Trigo pode surpreender nas próximas semanas
No Brasil, o Paraná opera entre R$ 1.370 e R$ 1.378 por tonelada
No Brasil, o Paraná opera entre R$ 1.370 e R$ 1.378 por tonelada - Foto: Canva
O mercado de trigo segue dividido entre a pressão da oferta global e fatores de risco que evitam quedas mais fortes nas cotações. Segundo análise semanal da TF Agroeconômica, a colheita no Hemisfério Norte mantém o viés de baixa no exterior, enquanto a menor disponibilidade doméstica sustenta os preços no Brasil.
Nos Estados Unidos, chuvas excessivas em áreas de trigo SRW atrasam a colheita e elevam o risco de perda de qualidade, embora ainda não haja impacto produtivo relevante. A cobertura de posições vendidas por fundos favoreceu uma recuperação técnica. A compra de 800 mil a 850 mil toneladas pela Argélia reforçou a demanda, enquanto os ataques a portos e embarcações ucranianas elevaram o risco logístico no Mar Negro.
Mesmo assim, Chicago, Kansas e Minneapolis fecharam a semana em baixa. O avanço da colheita norte-americana, a proximidade da safra europeia, as exportações fracas dos Estados Unidos e as boas perspectivas para Rússia, União Europeia e parte do Mar Negro ampliam a percepção de oferta. Na Argentina, o plantio adiantado também sinaliza boa produção.
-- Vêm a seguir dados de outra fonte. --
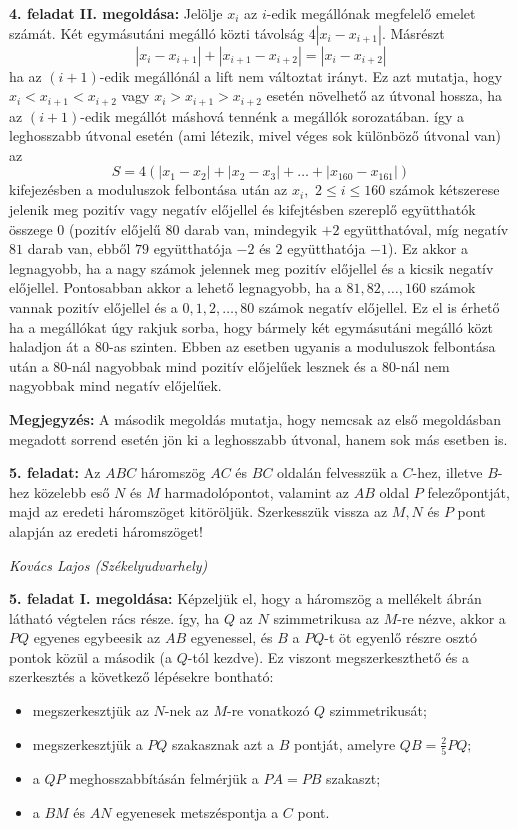 \documentclass[a4paper,10pt]{article}
\def\ki#1#2{\hfill {\it #1 (#2)}\medskip}
\begin{document}
{\bf 4. feladat II. megoldása: } Jelölje $x_i$ az $i$-edik
megállónak megfelelő eme\-let számát. Két
egymás\-utáni megálló közti távolság $4|x_i-x_{i+1}|.$
Másrészt
$$|x_i-x_{i+1}|+|x_{i+1}-x_{i+2}|=|x_{i}-x_{i+2}|$$ ha az
$(i+1)$-edik megállónál a lift nem változtat irányt. Ez
azt mutatja, hogy $x_i<x_{i+1}<x_{i+2}$ vagy $x_i>x_{i+1}>x_{i+2}$
ese\-tén növelhető az útvonal hossza, ha az $(i+1)$-edik
megállót máshová tennénk a megállók sorozatában.
így a leghosszabb útvonal esetén (ami létezik, mivel véges
sok különböző útvonal van) az
$$S=4\left(|x_1-x_2|+|x_2-x_3|+\ldots +|x_{160}-x_{161}|\right)$$
kifejezésben a moduluszok felbontása után az $x_i,$ $2\leq
i\leq 160$ számok kétszerese jelenik meg pozitív vagy
negatív előjellel és kifejtésben szereplő
együtthatók összege $0$ (pozitív előjelű $80$ da\-rab
van, mindegyik $+2$ együtthatóval, míg negatív $81$ darab van,
ebből $79$ együtthatója $-2$ és $2$ együtthatója $-1$).
Ez akkor a leg\-na\-gyobb, ha a nagy számok jelennek meg pozitív
előjellel és a ki\-csik negatív előjellel. Pontosabban
akkor a lehető leg\-na\-gyobb, ha a $81,82,\ldots ,160$ számok
vannak pozitív előjellel és a $0,1,2,\ldots, 80$ számok
negatív előjellel. Ez el is érhető ha a megállókat
úgy rakjuk sorba, hogy bármely két egymásutáni megálló
közt ha\-ladjon át a $80$-as szinten. Ebben az esetben ugyanis a
modu\-luszok felbontása után a $80$-nál nagyobbak mind
pozitív előjelűek lesznek és a $80$-nál nem nagyobbak
mind negatív előjelűek.

\medskip

\textbf{Megjegyzés: } A második megoldás mutatja, hogy nemcsak az első
megoldásban megadott sorrend esetén jön ki a leghosszabb
útvonal, hanem sok más esetben is.

\medskip
{\bf 5. feladat: } Az $ABC$ háromszög $AC$ és $BC$ oldalán felvesszük a
$C$-hez, illetve $B$-hez közelebb eső $N$ és $M$
harmadolópontot, valamint az $AB$ oldal $P$ felezőpontját,
majd az eredeti háromszöget kitöröljük. Szer\-kesszük
vissza az $M,N$ és $P$ pont alapján az eredeti háromszöget!

\ki{Kovács Lajos}{Székelyudvarhely}\medskip

{\bf 5. feladat I. megoldása: } Képzeljük el, hogy a háromszög a mellékelt ábrán lát\-ható vég\-telen
rács része. így, ha $Q$ az $N$ szimmetrikusa az $M$-re
nézve, akkor a $PQ$ egyenes egybeesik az $AB$ egyenessel, és $B$
a $PQ$-t öt egyenlő részre osztó pontok közül a
második (a $Q$-tól kezdve). Ez viszont megszerkeszthető és
a szerkesztés a következő lépésekre bontható:
\begin{itemize}\item megszerkesztjük az $N$-nek az $M$-re
vonatkozó $Q$ szimmet\-rikusát;
\item megszerkesztjük a $PQ$ szakasznak azt a $B$ pontját, amelyre $QB=\frac 25 PQ;$
\item a $QP$ meghosszabbításán felmérjük a $PA=PB$
szakaszt;
\item a $BM$ és $AN$ egyenesek metszéspontja a $C$ pont.
\end{itemize}
\end{document}
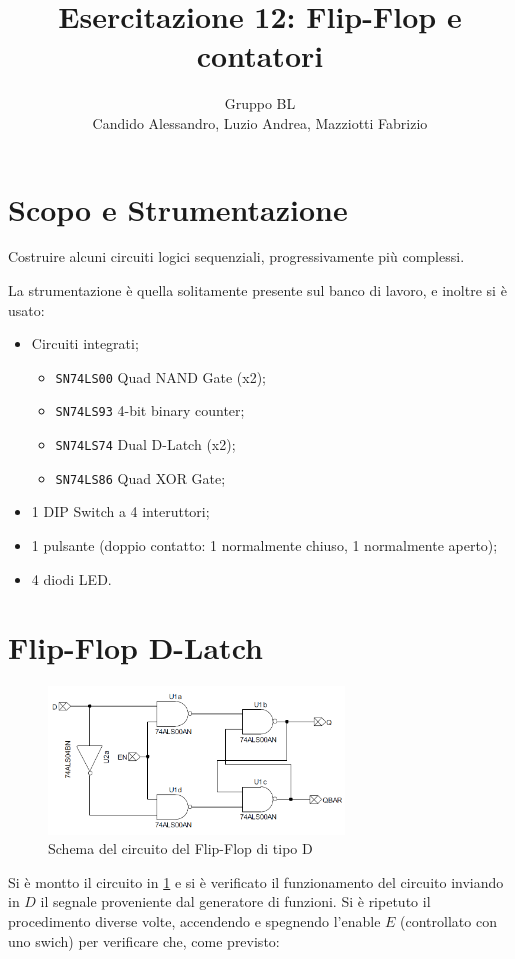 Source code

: \documentclass[a4paper,10pt]{article}
\title{Esercitazione 12: Flip-Flop e contatori}
\author{Gruppo BL \\ Candido Alessandro, Luzio Andrea, Mazziotti Fabrizio}
\def\code#1{\texttt{#1}}
\begin{document}
\maketitle

\section{Scopo e Strumentazione}
Costruire alcuni circuiti logici sequenziali, progressivamente
più complessi.

La strumentazione è quella solitamente presente sul banco di lavoro, e inoltre si è usato:
\begin{itemize}
	\item Circuiti integrati;
	\begin{itemize}
		\item \code{SN74LS00} Quad NAND Gate (x2);
		\item \code{SN74LS93} 4-bit binary counter;
		\item \code{SN74LS74} Dual D-Latch (x2);
		\item \code{SN74LS86} Quad XOR Gate;
	\end{itemize}
	\item 1 DIP Switch a 4 interuttori;
	\item 1 pulsante (doppio contatto: 1 normalmente chiuso, 1 normalmente aperto);
	\item 4 diodi LED.
\end{itemize}




\section{Flip-Flop D-Latch}

\begin{figure}[H]
	\centering
	\includegraphics[width=0.7\textwidth]{../grafici/FlipFlopD.png}
	\caption{Schema del circuito del Flip-Flop di tipo D}
	\label{fig:FFD}
\end{figure}
Si è montto il circuito in \cref{fig:FFD} e si è verificato il funzionamento del circuito inviando in $D$ il segnale proveniente dal generatore di funzioni. Si è ripetuto il procedimento diverse volte, accendendo e spegnendo l'enable $E$ (controllato con uno swich) per verificare che, come previsto:\\
\end{document}

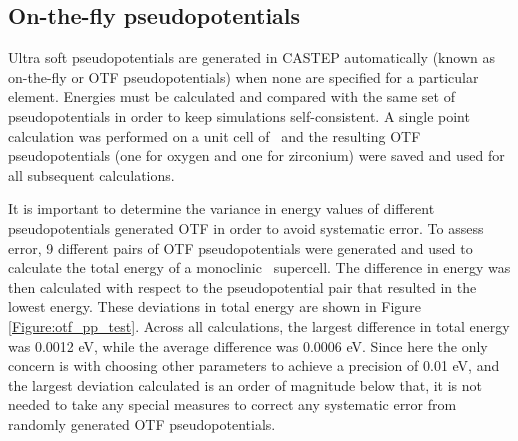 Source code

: \subsection{On-the-fly pseudopotentials}

Ultra soft pseudopotentials are generated in CASTEP automatically (known as on-the-fly or OTF pseudopotentials) when none are specified for a particular element. Energies must be calculated and compared with the same set of pseudopotentials in order to keep simulations self-consistent. A single point calculation was performed on a unit cell of \zirconia\ and the resulting OTF pseudopotentials (one for oxygen and one for zirconium) were saved and used for all subsequent calculations. 

It is important to determine the variance in energy values of different pseudopotentials generated OTF in order to avoid systematic error. To assess error, 9 different pairs of OTF pseudopotentials were generated and used to calculate the total energy of a monoclinic \zirconia\ supercell. The difference in energy was then calculated with respect to the pseudopotential pair that resulted in the lowest energy. These deviations in total energy are shown in Figure \ref{Figure:otf_pp_test}. Across all calculations, the largest difference in total energy was 0.0012 eV, while the average difference was 0.0006 eV. Since here the only concern is with choosing other parameters to achieve a precision of 0.01 eV, and the largest deviation calculated is an order of magnitude below that, it is not needed to take any special measures to correct any systematic error from randomly generated OTF pseudopotentials.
Na CBOT, o contrato dezembro de 2026 tem suporte em US$ 6,10 por bushel e resistências em US$ 6,55 e entre US$ 6,75 e US$ 7,00. A tendência de curto prazo é lateral a levemente baixista, com chance de reação se os riscos climáticos aumentarem.
No Brasil, o Paraná opera entre R$ 1.370 e R$ 1.378 por tonelada, com viés de sustentação. No Rio Grande do Sul, a faixa vai de R$ 1.320 a R$ 1.333, em movimento lateral. A menor safra, os estoques reduzidos e a necessidade de importação dão suporte às cotações, mas a dificuldade dos moinhos em vender farinha e a queda do farelo limitam novas altas. Para as próximas semanas, a expectativa é de estabilidade no país e leve pressão baixista em Chicago.